The emergency exists because of the impasse in contract negotiations between the Detroit Medical Center and the Wayne State University School of Medicine.
"The highest levels of political authority and moral authority must be immediately exercised to resolve this situation that affects the entire state of Michigan," said MSMS president Paul O. Farr, MD, a Grand Rapids gastroenterologist.
For more than a quarter of a century, WSU and the DMC have worked together to offer nearly 70 residency training programs to provide graduate medical education to young physicians who have completed medical school. This year, the DMC is objecting to the medical school's traditional partnerships with a dozen other health care institutions and the ability of WSU faculty physicians to offer clinical services to support the medical school's academic and access missions.
"This is not a test of wills or a political game to be played between a hospital administrator and a group of physician educators," Doctor Farr said. "This impasse has catastrophic implications for our whole state."
"These physician training programs have been and will continue to be critical to supplying our state with the high quality physicians we need in both urban and rural areas of our state," Doctor Farr said. "I cannot say it too strongly; health care in our state will be devastated without them."
All physicians who complete medical school also must complete a hospital-based residency training program for one to seven years, depending on specialty, before going into medical practice.

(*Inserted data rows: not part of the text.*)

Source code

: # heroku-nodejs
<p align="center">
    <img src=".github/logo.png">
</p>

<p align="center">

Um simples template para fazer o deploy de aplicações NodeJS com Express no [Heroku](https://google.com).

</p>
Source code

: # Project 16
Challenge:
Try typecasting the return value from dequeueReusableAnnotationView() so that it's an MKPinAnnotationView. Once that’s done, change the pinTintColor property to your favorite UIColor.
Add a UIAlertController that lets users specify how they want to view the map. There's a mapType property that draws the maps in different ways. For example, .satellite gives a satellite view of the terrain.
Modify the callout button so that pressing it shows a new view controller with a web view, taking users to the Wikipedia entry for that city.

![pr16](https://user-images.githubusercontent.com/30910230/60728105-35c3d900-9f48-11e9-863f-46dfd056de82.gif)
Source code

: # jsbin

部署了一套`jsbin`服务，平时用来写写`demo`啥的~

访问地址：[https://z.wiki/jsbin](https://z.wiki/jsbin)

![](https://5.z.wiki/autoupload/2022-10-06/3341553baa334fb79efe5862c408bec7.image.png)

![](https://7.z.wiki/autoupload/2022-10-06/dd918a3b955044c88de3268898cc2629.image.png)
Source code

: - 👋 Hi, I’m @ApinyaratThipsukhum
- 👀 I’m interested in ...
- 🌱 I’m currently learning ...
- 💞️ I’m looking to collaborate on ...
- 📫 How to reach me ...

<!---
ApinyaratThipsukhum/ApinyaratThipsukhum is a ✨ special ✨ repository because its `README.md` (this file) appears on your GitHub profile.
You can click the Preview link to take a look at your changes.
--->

If the two sides cannot reach an agreement by December 31, it is possible that both the hospital and the medical school could lose approval by the Accreditation Council for Graduate Medical Education (ACGME) to offer the residency training programs. Without ACGME accreditation, the physician training programs would be defunct.
"A study by MSMS in 2005 shows that Michigan will have a deficit of 6,000 physicians by 2020 under the best of circumstances," Doctor Farr said. "I hate to imagine the access problems our patients will have if we lose the DMC/WSU training programs."
"The best way to attract a physician to a local community is to educate that physician in the state of Michigan," Doctor Farr said. "About 60 percent of Wayne's medical school graduates stay in Michigan. Nearly every county in Michigan has a Wayne State grad, and 16 counties have 200 or more."
Doctor Farr pointed out that WSU residents, under faculty physician supervision, provide 80 percent of the care for Medicaid patients and the working poor.
"Access would be devastated," Doctor Farr said. "Immediate patient care would be in shambles."
In addition to the loss of the health care access "safety net" of resident physicians to care for patients in the city of Detroit and the loss of future physicians across Michigan, also at stake in the contract negotiations is the ability to attract leading medical educators and researchers to the medical school, which currently is ranked among the top 20 percent of medical schools nationally.
Earlier this year, an orthopedic surgery residency training program between DMC and WSU was destroyed through a similar impasse and the young physicians were scattered to other programs in Michigan and across the United States. DMC retained the graduate medical education funding after the program's termination, rather than allowing the money to follow the residents to other orthopedic residency training programs. Michigan will suffer from the loss of these specialists.
"We hope the demise of the DMC/WSU orthopedic residency program is not an indication of things to come," Doctor Farr said. "In all of this, the greater good must be paramount, not just control by one institution."
All of the nearly 1,000 physicians-in-training in the DMC/WSU residency programs are members of the Michigan State Medical Society and Wayne County Medical Society of Southeast Michigan.